Speaking at the 2019 Skift Global Forum in New York City Thursday, Marriott Chief Financial Officer Leeny Oberg referred to Bonvoy as the perfect antidote to lure customers into existing and pending Marriott properties, even as both its largest market of the U.S. and its fastest growing market, China, face economic uncertainty.
“It’s about how well we pull the customer in so that they choose our brands as opposed to others,” said Oberg. “The travel landscape going forward is positive because people have a desire for experiences over things, so the importance of Bonvoy being the halo brand makes us feel confident about the future.”
Marriott launched Bonvoy, currently at 133 million members worldwide, earlier this year to mark the completion of the chain’s integration of its rewards program with Starwood Hotels. The transition was not easy, Oberg conceded, as many Starwood loyalty members have been vocal about losing points and loyalty status in the consolidation.
“We are 100 percent confident that was a transitory phase,” she said referring to work done in 2018 by the company. “We made great strides and are back to a much better place.”
About 70 percent of Marriott’s business to date comes from direct bookings, Oberg added. One of the chain’s newest ventures, Homes & Villas by Marriott International, is helping to grow that number.
“Home rentals are an important element of Bonvoy,” she said. We did a proof of concept last fall, and it was clear having a choice to redeem points at a rental home was important to them.”
Stays at home rentals by Marriott Bonvoy members are on average longer than five days. The company currently has 2,500 homes available in 150 markets. About 60 of those markets are new to Marriott. The venture, however, will remain insignificant to Marriott’s financial performance for the time being, according to Oberg.
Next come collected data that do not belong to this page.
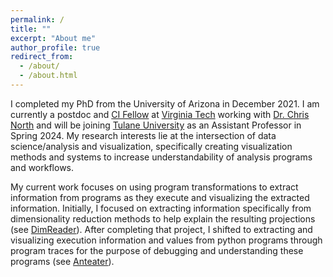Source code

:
 ```yaml
---
permalink: /
title: ""
excerpt: "About me"
author_profile: true
redirect_from:
  - /about/
  - /about.html
---
```


I completed my PhD from the University of Arizona in December 2021. I am currently a postdoc and [CI Fellow](https://cifellows2021.org) at [Virginia Tech](https://vt.edu/) working with [Dr. Chris North](https://people.cs.vt.edu/north/) and will be joining [Tulane University](https://sse.tulane.edu/cs) as an Assistant Professor in Spring 2024.
My research interests lie at the intersection of data science/analysis and visualization, specifically
creating visualization methods and systems to increase understandability of analysis programs and workflows.


My current work focuses on using program transformations to extract information from programs as they
execute and visualizing the extracted information. Initially, I focused on extracting
information specifically from dimensionality reduction methods to help explain the resulting projections
(see [DimReader](/publication/2018-DimReader)). After completing that project, I shifted to
extracting and visualizing execution information and values from python programs through
program traces for the purpose of debugging and understanding these programs (see
[Anteater](/portfolio/Anteater/)).  
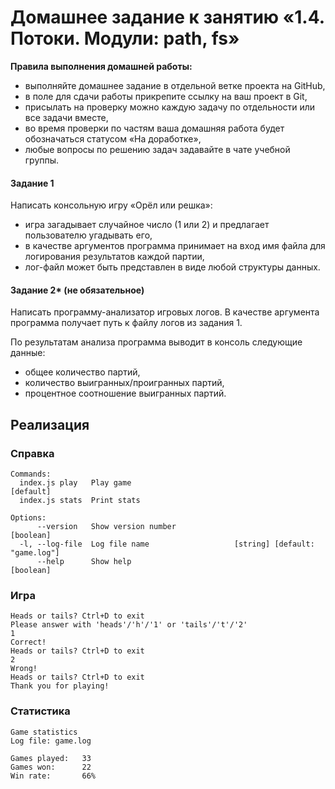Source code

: # Домашнее задание к занятию «1.4. Потоки. Модули: path, fs»

**Правила выполнения домашней работы:** 
* выполняйте домашнее задание в отдельной ветке проекта на GitHub,
* в поле для сдачи работы прикрепите ссылку на ваш проект в Git,
* присылать на проверку можно каждую задачу по отдельности или все задачи вместе, 
* во время проверки по частям ваша домашняя работа будет обозначаться статусом «На доработке»,
* любые вопросы по решению задач задавайте в чате учебной группы.

#### Задание 1
Написать консольную игру «Орёл или решка»:

* игра загадывает случайное число (1 или 2) и предлагает пользователю угадывать его,
* в качестве аргументов программа принимает на вход имя файла для логирования результатов каждой партии, 
* лог-файл может быть представлен в виде любой структуры данных. 


#### Задание 2* (не обязательное)

Написать программу-анализатор игровых логов. В качестве аргумента программа получает путь к файлу логов из задания 1. 

По результатам анализа программа выводит в консоль следующие данные: 
* общее количество партий, 
* количество выигранных/проигранных партий,
* процентное соотношение выигранных партий.


## Реализация

### Справка

```
Commands:
  index.js play   Play game                                            [default]
  index.js stats  Print stats

Options:
      --version   Show version number                                  [boolean]
  -l, --log-file  Log file name                   [string] [default: "game.log"]
      --help      Show help                                            [boolean]
```

### Игра

```
Heads or tails? Ctrl+D to exit
Please answer with 'heads'/'h'/'1' or 'tails'/'t'/'2'
1
Correct!
Heads or tails? Ctrl+D to exit
2
Wrong!
Heads or tails? Ctrl+D to exit
Thank you for playing!
```

### Статистика

```
Game statistics
Log file: game.log

Games played:   33
Games won:      22
Win rate:       66%
```
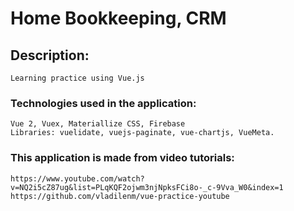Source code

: # Home Bookkeeping, CRM

## Description:
```
Learning practice using Vue.js
```

### Technologies used in the application:
```
Vue 2, Vuex, Materiallize CSS, Firebase
Libraries: vuelidate, vuejs-paginate, vue-chartjs, VueMeta.
```

### This application is made from video tutorials:
```
https://www.youtube.com/watch?v=NQ2i5cZ87ug&list=PLqKQF2ojwm3njNpksFCi8o-_c-9Vva_W0&index=1
https://github.com/vladilenm/vue-practice-youtube
```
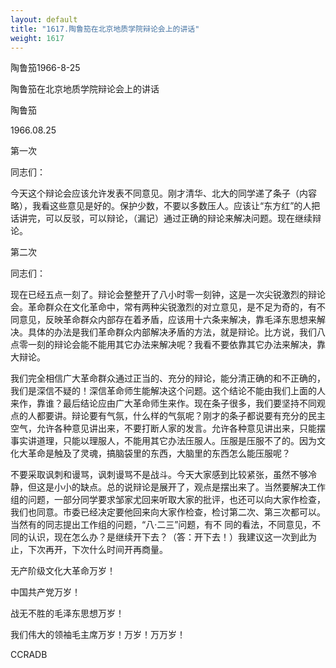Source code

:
 ```yaml
---
layout: default
title: "1617.陶鲁笳在北京地质学院辩论会上的讲话"
weight: 1617
---
```


陶鲁笳1966-8-25

陶鲁笳在北京地质学院辩论会上的讲话

陶鲁笳

1966.08.25

第一次

同志们：

今天这个辩论会应该允许发表不同意见。刚才清华、北大的同学递了条子（内容略），我看这些意见是好的。保护少数，不要以多数压人。应该让“东方红”的人把话讲完，可以反驳，可以辩论，（漏记）通过正确的辩论来解决问题。现在继续辩论。

第二次

同志们：

现在已经五点一刻了。辩论会整整开了八小时零一刻钟，这是一次尖锐激烈的辩论会。革命群众在文化革命中，常有两种尖锐激烈的对立意见，是不足为奇的，有不同意见，反映革命群众内部存在着矛盾，应该用十六条来解决，靠毛泽东思想来解决。具体的办法是我们革命群众内部解决矛盾的方法，就是辩论。比方说，我们八点零一刻的辩论会能不能用其它办法来解决呢？我看不要依靠其它办法来解决，靠大辩论。

我们完全相信广大革命群众通过正当的、充分的辩论，能分清正确的和不正确的，我们是深信不疑的！深信革命师生能解决这个问题。这个结论不能由我们上面的人来作，靠谁？最后结论应由广大革命师生来作。现在条子很多，我们要坚持不同观点的人都要讲。辩论要有气氛，什么样的气氛呢？刚才的条子都说要有充分的民主空气，允许各种意见讲出来，不要打断人家的发言。允许各种意见讲出来，只能摆事实讲道理，只能以理服人，不能用其它办法压服人。压服是压服不了的。因为文化大革命是触及了灵魂，搞脑袋里的东西，大脑里的东西怎么能压服呢？

不要采取讽刺和谩骂，讽刺谩骂不是战斗。今天大家感到比较紧张，虽然不够冷静，但这是小小的缺点。总的说辩论是展开了，观点是摆出来了。当然要解决工作组的问题，一部分同学要求邹家尤回来听取大家的批评，也还可以向大家作检查，我们也同意。市委已经决定要他回来向大家作检查，检讨第二次、第三次都可以。当然有的同志提出工作组的问题，“八·二三”问题，有不 同的看法，不同意见，不同的认识，现在怎么办？是继续开下去？（答：开下去！）我建议这一次到此为止，下次再开，下次什么时间开再商量。

无产阶级文化大革命万岁！

中国共产党万岁！

战无不胜的毛泽东思想万岁！

我们伟大的领袖毛主席万岁！万岁！万万岁！

CCRADB

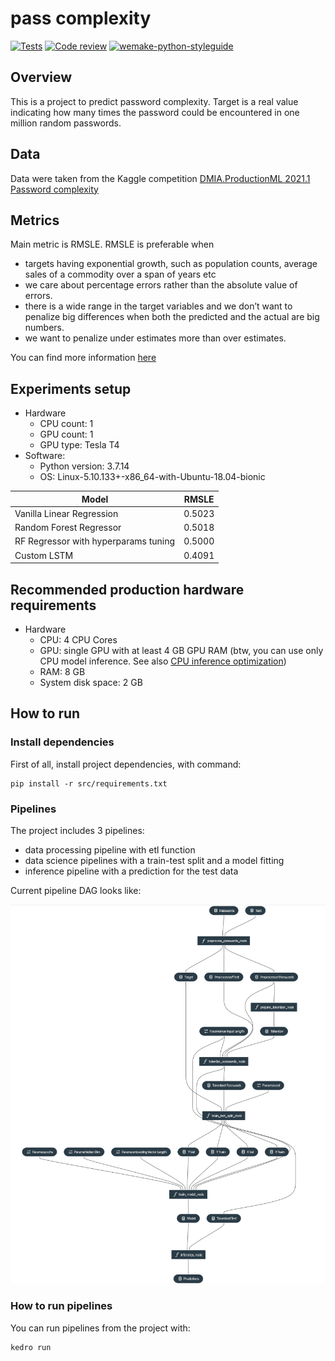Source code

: # pass complexity

[![Tests](https://github.com/pacifikus/pass-complexity/actions/workflows/tests.yml/badge.svg)](https://github.com/pacifikus/pass-complexity/actions/workflows/tests.yml)
[![Code review](https://github.com/pacifikus/pass-complexity/actions/workflows/code-review.yml/badge.svg)](https://github.com/pacifikus/pass-complexity/actions/workflows/code-review.yml)
[![wemake-python-styleguide](https://img.shields.io/badge/style-wemake-000000.svg)](https://github.com/wemake-services/wemake-python-styleguide)


## Overview

This is a project to predict password complexity. Target is a real value indicating how many times the password could be encountered in one million random passwords.

## Data

Data were taken from the Kaggle competition [DMIA.ProductionML 2021.1 Password complexity](https://www.kaggle.com/competitions/dmia-production-ml-2021-1-passwords/overview)

## Metrics

Main metric is RMSLE.  RMSLE is preferable when

- targets having exponential growth, such as population counts, average sales of a commodity over a span of years etc
- we care about percentage errors rather than the absolute value of errors.
- there is a wide range in the target variables and we don’t want to penalize big differences when both the predicted and the actual are big numbers.
- we want to penalize under estimates more than over estimates.

You can find more information [here](https://hrngok.github.io/posts/metrics/#Root-Mean-Squared-Logaritmic-Error-(RMSLE))

## Experiments setup

- Hardware
    - CPU count: 1
    - GPU count: 1
    - GPU type: Tesla T4
- Software:
    - Python version: 3.7.14
    - OS: Linux-5.10.133+-x86_64-with-Ubuntu-18.04-bionic

| Model                                 | RMSLE  |
|---------------------------------------|--------|
| Vanilla Linear Regression             | 0.5023 | 
| Random Forest Regressor               | 0.5018 | 
| RF Regressor with hyperparams tuning  | 0.5000 | 
| Custom LSTM                           | 0.4091 | 

## Recommended production hardware requirements

- Hardware
    - CPU: 4 CPU Cores
    - GPU: single GPU with at least 4 GB GPU RAM (btw, you can use only CPU model inference. See also [CPU inference optimization](https://youtu.be/okcvDWkyw2Y?t=23964))
    - RAM: 8 GB
    - System disk space: 2 GB
 
## How to run

### Install dependencies

First of all, install project dependencies, with command:

```
pip install -r src/requirements.txt
```

### Pipelines

The project includes 3 pipelines:
- data processing pipeline with etl function
- data science pipelines with a train-test split and a model fitting
- inference pipeline with a prediction for the test data

Current pipeline DAG looks like:

![Pipeline DAG](https://github.com/pacifikus/pass-complexity/blob/main/imgs/viz_pipelines.png)


### How to run pipelines

You can run pipelines from the project with:

```
kedro run
```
Aside from Marriott’s direct booking business, the chain still predominantly relies on online travel agents to fill about one third of its hotel rooms. The company announced a new agreement with Expedia this week, giving the company full distribution rights for the brand’s wholesale business. The rooms, often bought in bulk, are often heavily discounted by wholesalers, which can cause confusion for customers about rates.
Both Marriott and Expedia signed a new multiyear retail distribution agreement earlier this year. Discussions to give Expedia exclusive rights to Marriott’s wholesale business began shortly thereafter.
Asked what the agreement means for other online travel agents, Oberg said, “Certainly from the standpoint of the way we are going to go, where people shop, it will be through this channel.”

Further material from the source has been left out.